Maize

Maize is the first choice summer crop option for diary farmers looking to boost milk production. Maize can offer very high yields of both grain and silage, but to achieve this, its inputs are usually much higher than other crops. The following are important points to be considered when growing a maize crop:
Corson G49-T9 Maize near Ballarat
Corson G49-T9 maize near Ballarat

Maize silage crops have a large nutrient requirement to not only grow the crop but because the silage is removed off the paddock, has high level of soil nutrient removal. Nutrients are applied at different stages of the crop and the weekly nutrient requirement of a maize crop is well documented. A 20.8t/ha DM crop of silage removes approximately 272kg of nitrogen, 46kg of phosphorus, 207kg of potassium, 32kg of sulphur and 52kg of magnesium.  Typically NPKS nutrients are applied pre planting, N and P included at planting and then N and K applied during the growing stages of the crop. The amount of nutrients applied are also determined by the results of soil test taken prior to planting the crop.

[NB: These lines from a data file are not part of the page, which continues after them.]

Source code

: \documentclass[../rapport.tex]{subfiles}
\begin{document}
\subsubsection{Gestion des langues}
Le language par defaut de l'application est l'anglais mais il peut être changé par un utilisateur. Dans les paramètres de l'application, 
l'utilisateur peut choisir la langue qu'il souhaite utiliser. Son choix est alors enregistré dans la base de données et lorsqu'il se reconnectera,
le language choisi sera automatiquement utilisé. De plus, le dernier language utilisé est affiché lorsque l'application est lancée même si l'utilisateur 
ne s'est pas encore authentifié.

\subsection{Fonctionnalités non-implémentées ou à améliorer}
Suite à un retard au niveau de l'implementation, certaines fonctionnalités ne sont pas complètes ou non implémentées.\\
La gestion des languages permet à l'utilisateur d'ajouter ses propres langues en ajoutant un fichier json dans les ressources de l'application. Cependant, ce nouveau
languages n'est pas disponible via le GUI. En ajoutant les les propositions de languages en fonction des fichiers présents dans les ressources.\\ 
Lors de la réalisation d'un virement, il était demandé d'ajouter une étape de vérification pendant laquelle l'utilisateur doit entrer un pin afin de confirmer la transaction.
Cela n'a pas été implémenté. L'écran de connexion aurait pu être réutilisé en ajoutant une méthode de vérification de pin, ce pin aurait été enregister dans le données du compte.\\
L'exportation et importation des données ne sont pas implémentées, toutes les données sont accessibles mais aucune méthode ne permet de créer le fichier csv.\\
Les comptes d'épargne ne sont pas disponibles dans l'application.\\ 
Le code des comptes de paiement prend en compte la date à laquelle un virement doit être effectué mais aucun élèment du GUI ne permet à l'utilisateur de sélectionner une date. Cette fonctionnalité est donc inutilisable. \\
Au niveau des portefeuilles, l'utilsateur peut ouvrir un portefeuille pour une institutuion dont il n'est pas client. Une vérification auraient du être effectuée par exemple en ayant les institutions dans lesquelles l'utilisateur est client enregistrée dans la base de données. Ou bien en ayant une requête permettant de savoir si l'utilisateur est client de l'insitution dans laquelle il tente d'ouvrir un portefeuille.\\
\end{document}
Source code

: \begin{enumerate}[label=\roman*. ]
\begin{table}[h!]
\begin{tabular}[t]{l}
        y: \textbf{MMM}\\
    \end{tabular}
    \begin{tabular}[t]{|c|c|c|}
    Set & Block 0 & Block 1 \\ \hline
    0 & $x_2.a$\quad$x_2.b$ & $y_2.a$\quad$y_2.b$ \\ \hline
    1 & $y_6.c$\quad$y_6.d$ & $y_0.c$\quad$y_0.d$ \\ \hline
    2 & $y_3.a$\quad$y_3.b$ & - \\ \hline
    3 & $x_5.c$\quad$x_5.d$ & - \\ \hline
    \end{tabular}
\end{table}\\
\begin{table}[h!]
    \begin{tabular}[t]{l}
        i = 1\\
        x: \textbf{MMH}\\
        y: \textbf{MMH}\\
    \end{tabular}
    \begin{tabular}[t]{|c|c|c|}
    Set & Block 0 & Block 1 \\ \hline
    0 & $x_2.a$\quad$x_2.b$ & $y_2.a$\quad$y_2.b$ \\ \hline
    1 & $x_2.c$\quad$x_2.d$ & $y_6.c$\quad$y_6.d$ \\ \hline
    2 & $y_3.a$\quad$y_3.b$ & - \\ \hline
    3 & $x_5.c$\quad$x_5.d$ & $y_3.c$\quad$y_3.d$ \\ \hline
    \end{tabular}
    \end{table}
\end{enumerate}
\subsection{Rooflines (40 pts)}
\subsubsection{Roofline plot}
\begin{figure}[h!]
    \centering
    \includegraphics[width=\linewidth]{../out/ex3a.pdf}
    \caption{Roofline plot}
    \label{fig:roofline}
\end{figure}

Weeds have a major impact on the yield and performance of the crop. Weed control in a fast healthy crop of maize usually needs to be effective until the crop reaches approximately 1.2 metres high. Regular crop inspections will spot pests in time to set up a control program before major damage takes place. The main insect pests are wireworm, cutworm, black bettle and armyworm.

Soil temperature for maize needs a minimum temperature of 12 degrees and rising. The sowing rate varies depending on seed size. When you order your maize seed you should check the number of seeds per kilogram. Planting depth should be between 3.5 cm and 5 cm. Plant the seed either into moisture or if the soil type is suitable, irrigate. The optimum seedbed is one worked to a firm, fine tilth but not compacted. A precision seeder is required for sowing maize. Precision sowing is recommend.